Tantos atropelos para infiltrar-me nos segregados enclaves turísticos, e alguns meses depis o governo de Raúl Castro anunciaria que terminava o Aparthaid. Teríamos permissão para comprar computadores e hospedar-nos em hotéis, mas não ficou claro com que salário pagaríamos os preços excessivos desses serviços em moeda conversível. Apesar dessa flexibilização, nós cubanos continuamos a ser internautas sem documentos, já que nossas incursões no terreno da internet estão marcadas pela ilegalidade. As transgressões acontecem quando alguém compra uma senha no mercado negro para acessar a rede, ou usa uma conexão oficial para entrar em páginas bloqueadas. Se em vez disso pagamos o preço exorbitante da conexão num hotel, automaticamente delatamos a fonte ilegal de nossos recursos materiais. Eu pertenço a esse último grupelho de criminosos, pois há 10 anos me dedico a ganhar a vida como professora de espanhol e guia turística, sem ter licença para isso.

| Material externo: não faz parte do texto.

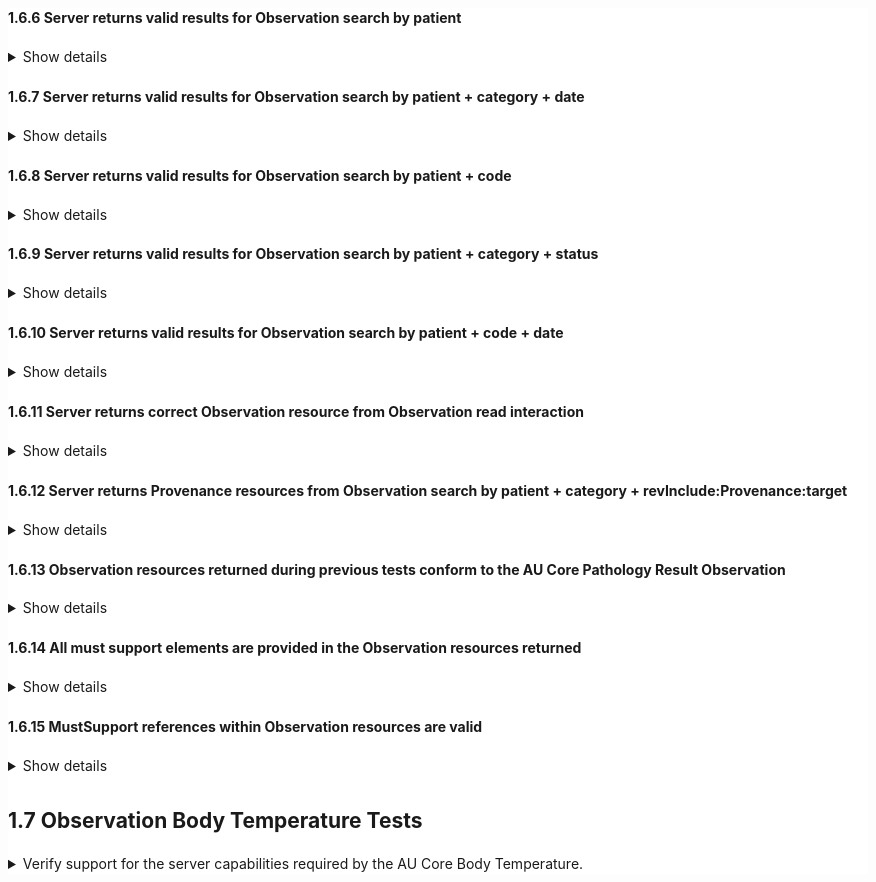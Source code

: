 
#### 1.6.6 Server returns valid results for Observation search by patient
<details><summary>Show details</summary></details>


#### 1.6.7 Server returns valid results for Observation search by patient + category + date
<details><summary>Show details</summary></details>


#### 1.6.8 Server returns valid results for Observation search by patient + code
<details><summary>Show details</summary></details>


#### 1.6.9 Server returns valid results for Observation search by patient + category + status
<details><summary>Show details</summary></details>


#### 1.6.10 Server returns valid results for Observation search by patient + code + date
<details><summary>Show details</summary></details>


#### 1.6.11 Server returns correct Observation resource from Observation read interaction
<details><summary>Show details</summary></details>


#### 1.6.12 Server returns Provenance resources from Observation search by patient + category + revInclude:Provenance:target
<details><summary>Show details</summary></details>


#### 1.6.13 Observation resources returned during previous tests conform to the AU Core Pathology Result Observation
<details><summary>Show details</summary></details>


#### 1.6.14 All must support elements are provided in the Observation resources returned
<details><summary>Show details</summary></details>


#### 1.6.15 MustSupport references within Observation resources are valid
<details><summary>Show details</summary></details>



## 1.7 Observation Body Temperature Tests

<details><summary>Verify support for the server capabilities required by the AU Core Body Temperature.</summary></details>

Quando ainda não era permitida a venda de computadores, eu já havia tido que afirmar diante de dezenas de jornalistas que possuía laptop.Todos sabiam que eu não poderia tê-lo adquirido legalmente nas lojas de meu país e esse era um risco que pressagiava confiscos. Não obstante, minhas declarações exibicionistas pareciam proteger-me em vez de comprometer-me. Compreendi então que o fenômeno blogger era novo também para os censores; não sabiam ainda como lidar com ele. Cada tentativa de silenciar meus escritos, geraria mais e mais hits no servidor onde estava hospedado meu blog. Os tempos tinham mudado e os métodos de coação não tinham conseguido se adaptar à velocidade que a tecnologia tinha imposto.

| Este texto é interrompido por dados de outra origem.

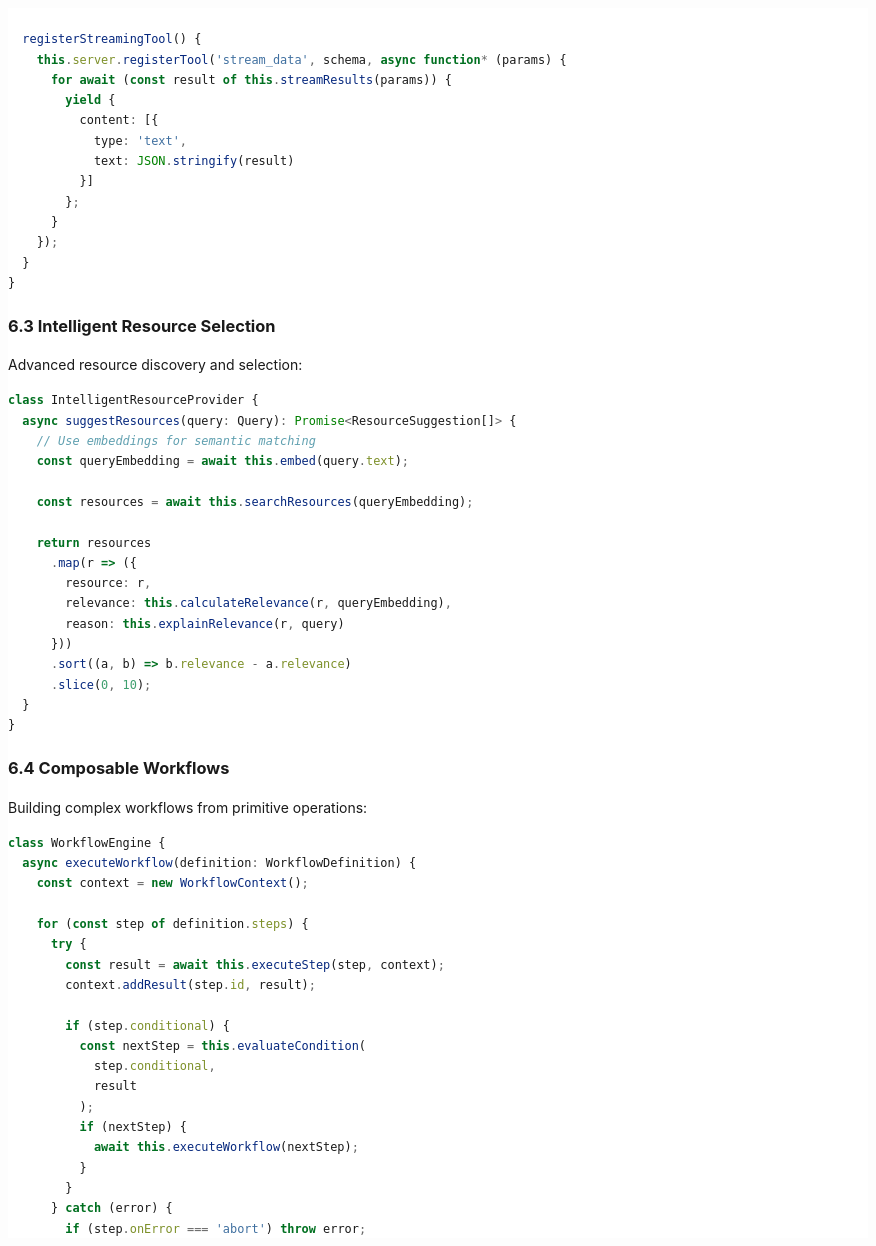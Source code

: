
 ```typescript
  
  registerStreamingTool() {
    this.server.registerTool('stream_data', schema, async function* (params) {
      for await (const result of this.streamResults(params)) {
        yield {
          content: [{
            type: 'text',
            text: JSON.stringify(result)
          }]
        };
      }
    });
  }
}
```

### 6.3 Intelligent Resource Selection

Advanced resource discovery and selection:

```typescript
class IntelligentResourceProvider {
  async suggestResources(query: Query): Promise<ResourceSuggestion[]> {
    // Use embeddings for semantic matching
    const queryEmbedding = await this.embed(query.text);
    
    const resources = await this.searchResources(queryEmbedding);
    
    return resources
      .map(r => ({
        resource: r,
        relevance: this.calculateRelevance(r, queryEmbedding),
        reason: this.explainRelevance(r, query)
      }))
      .sort((a, b) => b.relevance - a.relevance)
      .slice(0, 10);
  }
}
```

### 6.4 Composable Workflows

Building complex workflows from primitive operations:

```typescript
class WorkflowEngine {
  async executeWorkflow(definition: WorkflowDefinition) {
    const context = new WorkflowContext();
    
    for (const step of definition.steps) {
      try {
        const result = await this.executeStep(step, context);
        context.addResult(step.id, result);
        
        if (step.conditional) {
          const nextStep = this.evaluateCondition(
            step.conditional, 
            result
          );
          if (nextStep) {
            await this.executeWorkflow(nextStep);
          }
        }
      } catch (error) {
        if (step.onError === 'abort') throw error;
```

Por outro lado, o mecanismo de uma antiga máquina de lavar soviética sustenta cada post que consigo publicar. O processo de disponibilizarr textos no mundo virtual é esquisito demais para ser compreendido por qualquer um que não vida em Cuba. Nada de imediatez ou de prenteder ser informativa: meu acesso à rede só me permite apelar à reflexão ou à crônica que não envelhecem rapidamente. O estilo de meus textos e seu enfoque estão condicionados pela indigência informática que os cerca e pela evasiva internet, tão escassa aqui como a tolerância. Para aumentar as dificulddes , em março de 2008 o governo cubano instalou um filtro tecnológico para impedir meu blog de chegar ao interior de Cuba. Por sorte, a própria comunidade de leitores que havia sido criada impediu que se colocasse uma placa de "fechado" na minha página web. Mãos virtuais e amigas me ajudaram a manter meu espaço, apesar de eu ter me convertido numa blogueira às cegas.

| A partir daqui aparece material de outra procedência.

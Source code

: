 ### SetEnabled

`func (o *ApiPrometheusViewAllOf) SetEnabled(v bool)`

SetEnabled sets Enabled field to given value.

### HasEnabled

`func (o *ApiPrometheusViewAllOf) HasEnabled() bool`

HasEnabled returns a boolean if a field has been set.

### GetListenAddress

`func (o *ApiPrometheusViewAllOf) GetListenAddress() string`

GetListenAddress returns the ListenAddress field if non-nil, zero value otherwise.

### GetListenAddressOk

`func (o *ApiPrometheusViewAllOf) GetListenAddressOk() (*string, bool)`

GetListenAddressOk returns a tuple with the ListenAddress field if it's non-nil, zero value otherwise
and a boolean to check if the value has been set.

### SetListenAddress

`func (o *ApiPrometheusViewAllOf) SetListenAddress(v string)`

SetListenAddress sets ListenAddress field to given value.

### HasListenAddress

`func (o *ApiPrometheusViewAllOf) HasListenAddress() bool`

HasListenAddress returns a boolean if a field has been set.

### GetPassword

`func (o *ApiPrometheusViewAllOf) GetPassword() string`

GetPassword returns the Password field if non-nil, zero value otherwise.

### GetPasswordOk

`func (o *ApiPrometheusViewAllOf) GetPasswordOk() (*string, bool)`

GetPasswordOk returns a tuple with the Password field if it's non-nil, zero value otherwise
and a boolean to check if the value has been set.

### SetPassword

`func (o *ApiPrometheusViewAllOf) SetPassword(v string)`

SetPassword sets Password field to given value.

Um texto de Andrew Sullivan intitulado " Por que blogo?" caiu em minhas mãos quando Generación Y estava há meses na rede e já haviam me outorgado o prêmio Ortega y Gasset de jornalismo. Ao lê-lo acabei entendendo que meu espaço não cabia no conceito de um blog. Para mim era impossível atualizar todo dia, ou narrar a imediatez do que acontecia na outra esquina. Tampouco podia tomar parte nos comentários que cada texto gerava ou responder as perguntas que os leitores faziam. Entretanto, as carências tecnológicas foram compensadas pelo surgimento de outros inventores de criaturas peculiares como a minha. Já não estava tão sozinha na blogosfera da Ilha, pois surgiram sites como Octavo Cerco, de Cláudio Cadelo, Desde Aquí, mantido por Reinaldo Escobar, Habanemia, da jovem Lía Villares, e Sin Evasión que Miriam Celaya administra com agudeza. Foi rara a semana em que não tomei conhecimento da aparição de um novo espaço virtual e pessoal, feito em cuba e marcado pelas mesmas dificuldades tecnológicas que eu tinha. A proximidade de temáticas e a necessidade de transmitir experiências uns aos outros fizeram com que nos encontrássemos frequentemente, naquilo que batizamos de "jornada blogueira".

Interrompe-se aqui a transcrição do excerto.